The Atlanta-based company said the ad campaign is the first in a number of obesity-related initiatives over the next year, such as providing more diet choices at soda fountains, the AP reported.
Mike Jacobson, executive director of the Center for Science in the Public Interest, questioned the motive behind Coca-Cola's ads, and said that if the company was serious about fighting obesity, it would stop fighting soda taxes, the AP reported.
"It looks like a page out of damage control 101," he said. "They're trying to disarm the public."
Lance Armstrong Will Admit Doping in Oprah Interview
Disgraced American cyclist Lance Armstrong will admit to doping in an interview with Oprah Winfrey that is scheduled to be taped Monday and shown Thursday on the Oprah Winfrey Network.
While he'll confess to doping, Armstrong will probably not go into detail about specific cases and events, a person with knowledge of the situation told USA Today.
For many years, Armstrong strongly denied allegations of doping. He often attacked accusers as liars and went to court to fight charges that he used performance-enhancing drugs and blood transfusions throughout his cycling career.
Late last year, the U.S. Anti-Doping Agency released a report with a huge amount of evidence against Armstrong. He's since been stripped of his Tour de France titles, lost lucrative advertising contracts, and stepped down from Livestrong, the cancer charity he founded, USA Today reported.
President Obama Has Fitness Evaluation
President Barack Obama underwent a "routine fitness evaluation" Saturday at the Fit to Win Clinic at the Pentagon, according to the White House.
"The fitness evaluation is part of the periodic medical exam that is coordinated by the physician to the president," a White House official explained, CNN reported. "The results of the president's periodic medical exam will be released before the end of the month."
Obama's prior physical exam in October 2011 found the former smoker to be tobacco-free and eating a healthy diet.
"The president is in excellent health and 'fit for duty,'" Dr. Jeffrey Kulhman wrote at the time, CNN reported. "All clinical data indicate he will remain so for the duration of his presidency."

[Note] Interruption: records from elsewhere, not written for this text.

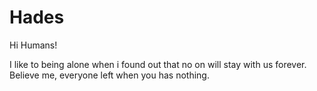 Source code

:# Hades

Hi Humans!

I like to being alone when i found out that no on will stay with us forever. Believe me, everyone left when you has nothing.
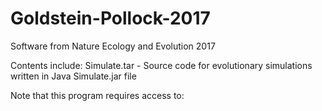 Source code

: # Goldstein-Pollock-2017
Software from Nature Ecology and Evolution 2017

Contents include:
  Simulate.tar - Source code for evolutionary simulations written in Java
  Simulate.jar file

Note that this program requires access to:
  
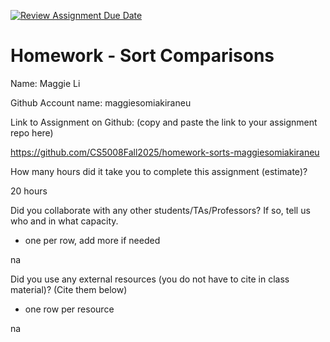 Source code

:[![Review Assignment Due Date](https://classroom.github.com/assets/deadline-readme-button-22041afd0340ce965d47ae6ef1cefeee28c7c493a6346c4f15d667ab976d596c.svg)](https://classroom.github.com/a/ITG1kIAV)
# Homework - Sort Comparisons

Name: Maggie Li

Github Account name: maggiesomiakiraneu

Link to Assignment on Github: (copy and paste the link to your assignment repo here)

https://github.com/CS5008Fall2025/homework-sorts-maggiesomiakiraneu

How many hours did it take you to complete this assignment (estimate)? 


20 hours


Did you collaborate with any other students/TAs/Professors? If so, tell us who and in what capacity.  
- one per row, add more if needed

na

Did you use any external resources (you do not have to cite in class material)? (Cite them below)  
- one row per resource

na

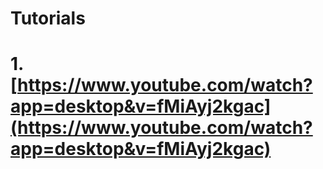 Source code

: # Tutorials

# 1. [https://www.youtube.com/watch?app=desktop&v=fMiAyj2kgac](https://www.youtube.com/watch?app=desktop&v=fMiAyj2kgac)
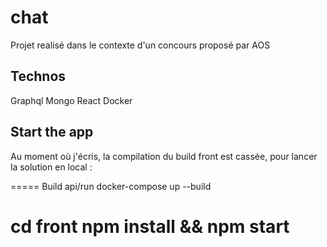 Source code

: # chat

Projet realisé dans le contexte d'un concours proposé par AOS

## Technos

Graphql
Mongo
React
Docker

## Start the app
Au moment où j'écris, la compilation du build front est cassée, pour lancer la solution en local :

=====
Build api/run
docker-compose up --build

cd front
npm install && npm start
======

Male Jurors More Likely to Convict Obese Women: Study
A new study finds that male jurors are more likely to deliver a guilty verdict against obese women than for lean women, but don't have the same bias against obese men.
Yale University researchers asked 471 study participants to look at photos of four people -- an obese woman, a lean woman, an obese man, and a lean man -- and to rate their likelihood of being guilty of an imaginary check fraud crime, ABC News reported.
Men were much more likely to say they believed the obese woman was guilty than the lean woman. Women did not display this type of discrimination.
The findings were "disappointing but not entirely surprising," said lead researcher Natasha Schvey, ABC News reported. Men tend to judge women more harshly than men, and women tend to be more sympathetic, she suggested.
"I think it's one more nail in the coffin of how painful it is for people that are of larger sizes," Lynn Grefe, president and CEO of the National Eating Disorders Association, told ABC News. "These people could be healthy. We're judging people. We're making stereotypes. We did this with race years ago. We did it with religion."